* _Exercise prompt_
Filter the entries and keep only the lines where the string "project" appears.

Plain-text document sources
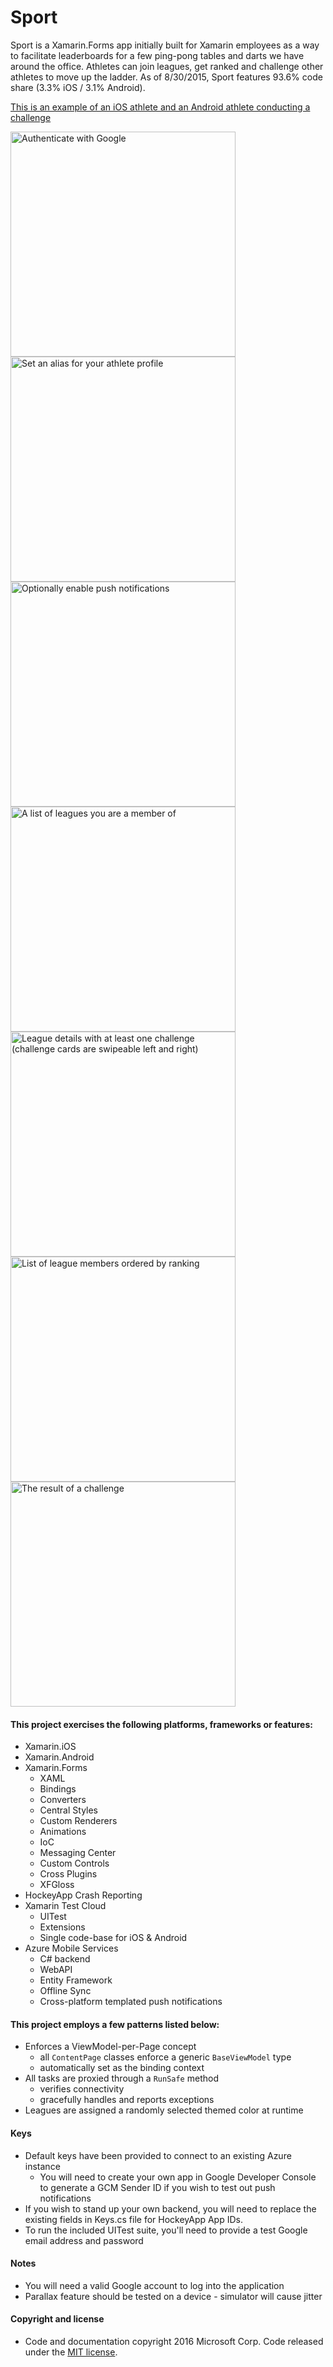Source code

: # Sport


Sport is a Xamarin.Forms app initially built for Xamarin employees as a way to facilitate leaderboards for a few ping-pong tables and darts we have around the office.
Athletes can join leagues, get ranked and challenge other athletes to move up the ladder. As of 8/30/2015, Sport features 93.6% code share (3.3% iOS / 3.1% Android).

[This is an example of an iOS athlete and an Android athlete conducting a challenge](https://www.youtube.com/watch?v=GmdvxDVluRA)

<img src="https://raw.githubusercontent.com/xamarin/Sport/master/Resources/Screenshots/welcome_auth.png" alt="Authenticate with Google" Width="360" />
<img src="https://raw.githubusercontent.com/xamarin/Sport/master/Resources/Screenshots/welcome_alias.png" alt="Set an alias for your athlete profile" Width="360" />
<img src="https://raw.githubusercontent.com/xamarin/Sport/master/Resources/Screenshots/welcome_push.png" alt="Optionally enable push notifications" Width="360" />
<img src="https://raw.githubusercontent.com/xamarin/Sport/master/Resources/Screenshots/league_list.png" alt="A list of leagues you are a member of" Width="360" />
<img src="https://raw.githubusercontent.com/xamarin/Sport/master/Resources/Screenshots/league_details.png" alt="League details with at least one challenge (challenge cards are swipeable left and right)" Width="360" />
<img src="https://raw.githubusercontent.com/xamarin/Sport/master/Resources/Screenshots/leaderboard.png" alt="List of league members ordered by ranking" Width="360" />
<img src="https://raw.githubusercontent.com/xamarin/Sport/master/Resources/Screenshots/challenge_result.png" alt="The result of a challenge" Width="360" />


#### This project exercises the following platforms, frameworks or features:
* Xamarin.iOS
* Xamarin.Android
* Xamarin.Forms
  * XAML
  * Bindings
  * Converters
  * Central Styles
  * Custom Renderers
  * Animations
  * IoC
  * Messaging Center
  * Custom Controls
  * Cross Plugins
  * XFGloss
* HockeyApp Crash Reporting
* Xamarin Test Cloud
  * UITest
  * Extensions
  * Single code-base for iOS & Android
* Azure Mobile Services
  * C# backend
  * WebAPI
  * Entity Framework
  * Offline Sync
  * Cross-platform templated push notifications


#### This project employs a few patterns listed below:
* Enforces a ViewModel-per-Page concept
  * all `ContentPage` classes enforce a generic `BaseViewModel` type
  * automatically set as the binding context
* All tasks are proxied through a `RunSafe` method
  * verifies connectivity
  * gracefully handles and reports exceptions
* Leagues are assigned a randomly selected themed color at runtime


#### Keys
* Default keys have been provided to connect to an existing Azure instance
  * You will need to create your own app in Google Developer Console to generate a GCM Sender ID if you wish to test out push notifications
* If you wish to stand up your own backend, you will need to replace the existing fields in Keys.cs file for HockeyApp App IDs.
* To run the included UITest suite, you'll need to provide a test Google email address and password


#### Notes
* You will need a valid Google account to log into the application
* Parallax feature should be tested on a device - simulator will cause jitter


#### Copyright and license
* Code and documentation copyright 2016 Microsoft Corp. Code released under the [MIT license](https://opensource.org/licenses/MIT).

---

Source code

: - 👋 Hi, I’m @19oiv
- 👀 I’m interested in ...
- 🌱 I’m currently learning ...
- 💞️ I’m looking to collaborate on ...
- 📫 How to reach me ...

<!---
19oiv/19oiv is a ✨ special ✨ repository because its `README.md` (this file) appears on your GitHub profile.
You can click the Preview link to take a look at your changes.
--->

* _The completed task_
#### This project exercises the following platforms, frameworks or features:
#### This project employs a few patterns listed below:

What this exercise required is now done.